- _EXERCISE OBJECTIVE_
Determine how many of the lines below hold the word "From". Give the number and nothing else.
----- GIVEN DATA
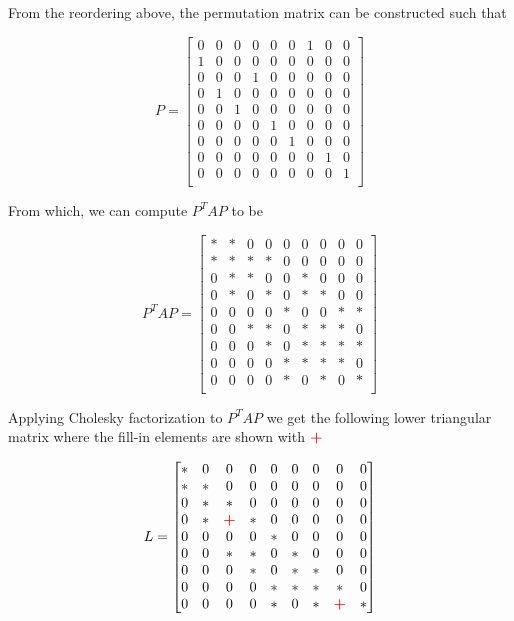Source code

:\noindent
From the reordering above, the permutation matrix can be constructed such that 

$$
P = 
\begin{bmatrix}
0 & 0 & 0 & 0 & 0 & 0 & 1 & 0 & 0\\
1 & 0 & 0 & 0 & 0 & 0 & 0 & 0 & 0\\
0 & 0 & 0 & 1 & 0 & 0 & 0 & 0 & 0\\
0 & 1 & 0 & 0 & 0 & 0 & 0 & 0 & 0\\
0 & 0 & 1 & 0 & 0 & 0 & 0 & 0 & 0\\
0 & 0 & 0 & 0 & 1 & 0 & 0 & 0 & 0\\
0 & 0 & 0 & 0 & 0 & 1 & 0 & 0 & 0\\
0 & 0 & 0 & 0 & 0 & 0 & 0 & 1 & 0\\
0 & 0 & 0 & 0 & 0 & 0 & 0 & 0 & 1\\
\end{bmatrix}
$$

\noindent
From which, we can compute $P^{T}AP$ to be

$$
P^{T}AP = 
\begin{bmatrix}
* & * & 0 & 0 & 0 & 0 & 0 & 0 & 0 \\
* & * & * & * & 0 & 0 & 0 & 0 & 0 \\
0 & * & * & 0 & 0 & * & 0 & 0 & 0 \\
0 & * & 0 & * & 0 & * & * & 0 & 0 \\
0 & 0 & 0 & 0 & * & 0 & 0 & * & * \\
0 & 0 & * & * & 0 & * & * & * & 0 \\
0 & 0 & 0 & * & 0 & * & * & * & * \\
0 & 0 & 0 & 0 & * & * & * & * & 0 \\
0 & 0 & 0 & 0 & * & 0 & * & 0 & * \\
\end{bmatrix}
$$

\noindent
Applying Cholesky factorization to $P^{T}AP$ we get the following lower triangular matrix where the fill-in elements are shown with $\color{red}{\textbf{+}}$

$$
L = 
\begin{bmatrix}
* & 0 & 0 & 0 & 0 & 0 & 0 & 0 & 0 \\
* & * & 0 & 0 & 0 & 0 & 0 & 0 & 0 \\
0 & * & * & 0 & 0 & 0 & 0 & 0 & 0 \\
0 & * & \color{red}{\textbf{+}} & * & 0 & 0 & 0 & 0 & 0 \\
0 & 0 & 0 & 0 & * & 0 & 0 & 0 & 0 \\
0 & 0 & * & * & 0 & * & 0 & 0 & 0 \\
0 & 0 & 0 & * & 0 & * & * & 0 & 0 \\
0 & 0 & 0 & 0 & * & * & * & * & 0 \\
0 & 0 & 0 & 0 & * & 0 & * & \color{red}{\textbf{+}} & * \\
\end{bmatrix}
$$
----------
- _ANSWER AREA_
2